Walz listed his proudest accomplishments from his time as governor, including cutting taxes, passing paid family and medical leave, investing in law enforcement and affordable housing, lowering prescription drug costs, and guaranteeing free school breakfast and lunches for students.
“While other states were banning books from their schools, we were banishing hunger from ours,” he said.
He also signed a bill into law protecting abortions and other reproductive health care.
“Because in Minnesota, we respect our neighbors and the personal choices they make,” Walz said. “And even if we wouldn't make those same choices for ourselves, we've got a golden rule: Mind your own damn business.”
Walz framed his pitch of Democrats’ “freedom agenda” around his struggle with having children with his wife Gwen.
“If you've never experienced the hell that is in fertility, I guarantee you you know somebody who has, and I can remember praying each night for a phone call, the pit in your stomach when the phone had rung, and the absolute agony when we heard the treatments hadn't worked,” Walz said. “It took Gwen and I years, but we had access to fertility treatments, and when our daughter was born, we named her Hope.”

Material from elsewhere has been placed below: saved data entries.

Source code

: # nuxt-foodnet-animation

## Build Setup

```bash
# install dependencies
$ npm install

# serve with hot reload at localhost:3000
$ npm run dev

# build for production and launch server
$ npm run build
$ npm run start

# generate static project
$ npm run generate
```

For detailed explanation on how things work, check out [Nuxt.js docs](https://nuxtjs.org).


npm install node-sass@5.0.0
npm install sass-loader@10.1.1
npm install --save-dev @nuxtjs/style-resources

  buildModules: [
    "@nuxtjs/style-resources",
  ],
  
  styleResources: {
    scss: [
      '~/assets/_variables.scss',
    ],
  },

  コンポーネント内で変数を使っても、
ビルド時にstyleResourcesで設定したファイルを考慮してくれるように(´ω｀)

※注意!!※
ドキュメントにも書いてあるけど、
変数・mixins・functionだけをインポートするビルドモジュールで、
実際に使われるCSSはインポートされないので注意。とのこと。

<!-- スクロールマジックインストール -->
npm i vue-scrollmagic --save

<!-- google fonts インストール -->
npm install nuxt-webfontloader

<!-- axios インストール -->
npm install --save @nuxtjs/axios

He then turned to his wife, daughter and son Gus. “You are my entire world and I love you.”
“I'm letting you in on how we started a family, because this is a big part about what this election is about: freedom. When Republicans use the word freedom, they mean that the government should be free to invade your doctor's office. Corporations, free to pollute your air and water, and banks, free to take advantage of customers,” Walz said. “But when we Democrats talk about freedom, we mean the freedom to make a better life for yourself and the people that you love, freedom to make your own health care decisions, and, yeah, your kids freedom to go to school without worrying about being shot dead in the hall.”
Walz’s family joined him on stage after the speech, as Neil Young’s ‘Rockin’ in the Free World’ played.